Exercise directions
Reproduce the entries below exactly, but leave the pictures out.

Input data

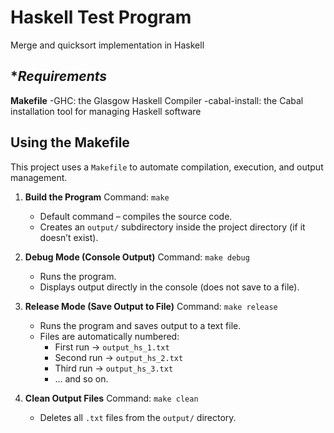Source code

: # Haskell Test Program

Merge and quicksort implementation in Haskell

## **Requirements*

**Makefile**
-GHC: the Glasgow Haskell Compiler
-cabal-install: the Cabal installation tool for managing Haskell software

## Using the Makefile

This project uses a `Makefile` to automate compilation, execution, and output management.

1. **Build the Program**
   Command: `make`  
   - Default command – compiles the source code.  
   - Creates an `output/` subdirectory inside the project directory (if it doesn’t exist).  

2. **Debug Mode (Console Output)**
   Command: `make debug`  
   - Runs the program.  
   - Displays output directly in the console (does not save to a file).  

3. **Release Mode (Save Output to File)**
   Command: `make release`  
   - Runs the program and saves output to a text file.  
   - Files are automatically numbered:  
     - First run → `output_hs_1.txt`  
     - Second run → `output_hs_2.txt`  
     - Third run → `output_hs_3.txt`  
     - … and so on.  

4. **Clean Output Files**
   Command: `make clean`  
   - Deletes all `.txt` files from the `output/` directory. 
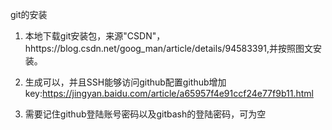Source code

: git的安装
1. 本地下载git安装包，来源"CSDN"，hhttps://blog.csdn.net/goog_man/article/details/94583391,并按照图文安装。
2.  生成可以，并且SSH能够访问github配置github增加key:https://jingyan.baidu.com/article/a65957f4e91ccf24e77f9b11.html

3. 需要记住github登陆账号密码以及gitbash的登陆密码，可为空
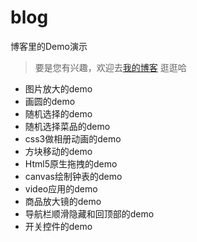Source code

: # blog
博客里的Demo演示
>要是您有兴趣，欢迎去[我的博客](http://120.79.147.248/ "猜火车")  逛逛哈
* 图片放大的demo
* 画圆的demo
* 随机选择的demo
* 随机选择菜品的demo
* css3做相册动画的demo
* 方块移动的demo
* Html5原生拖拽的demo
* canvas绘制钟表的demo
* video应用的demo
* 商品放大镜的demo
* 导航栏顺滑隐藏和回顶部的demo
* 开关控件的demo
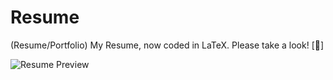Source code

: # Resume
(Resume/Portfolio) My Resume, now coded in LaTeX. Please take a look! [📓]

![Resume Preview](Gilbert_Guzman_Post_Graduation_2025_Resume_PNG_Preview-min.png)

Your solution
Source code

: # Haskell Test Program

Merge and quicksort implementation in Haskell

## **Requirements*

**Makefile**
-GHC: the Glasgow Haskell Compiler
-cabal-install: the Cabal installation tool for managing Haskell software

## Using the Makefile

This project uses a `Makefile` to automate compilation, execution, and output management.

1. **Build the Program**
   Command: `make`  
   - Default command – compiles the source code.  
   - Creates an `output/` subdirectory inside the project directory (if it doesn’t exist).  

2. **Debug Mode (Console Output)**
   Command: `make debug`  
   - Runs the program.  
   - Displays output directly in the console (does not save to a file).  

3. **Release Mode (Save Output to File)**
   Command: `make release`  
   - Runs the program and saves output to a text file.  
   - Files are automatically numbered:  
     - First run → `output_hs_1.txt`  
     - Second run → `output_hs_2.txt`  
     - Third run → `output_hs_3.txt`  
     - … and so on.  

4. **Clean Output Files**
   Command: `make clean`  
   - Deletes all `.txt` files from the `output/` directory. 
Source code

: git的安装
1. 本地下载git安装包，来源"CSDN"，hhttps://blog.csdn.net/goog_man/article/details/94583391,并按照图文安装。
2.  生成可以，并且SSH能够访问github配置github增加key:https://jingyan.baidu.com/article/a65957f4e91ccf24e77f9b11.html

3. 需要记住github登陆账号密码以及gitbash的登陆密码，可为空
Source code

: # blog
博客里的Demo演示
>要是您有兴趣，欢迎去[我的博客](http://120.79.147.248/ "猜火车")  逛逛哈
* 图片放大的demo
* 画圆的demo
* 随机选择的demo
* 随机选择菜品的demo
* css3做相册动画的demo
* 方块移动的demo
* Html5原生拖拽的demo
* canvas绘制钟表的demo
* video应用的demo
* 商品放大镜的demo
* 导航栏顺滑隐藏和回顶部的demo
* 开关控件的demo
Source code

: # Resume
(Resume/Portfolio) My Resume, now coded in LaTeX. Please take a look! [📓]

![Resume Preview](Gilbert_Guzman_Post_Graduation_2025_Resume_PNG_Preview-min.png)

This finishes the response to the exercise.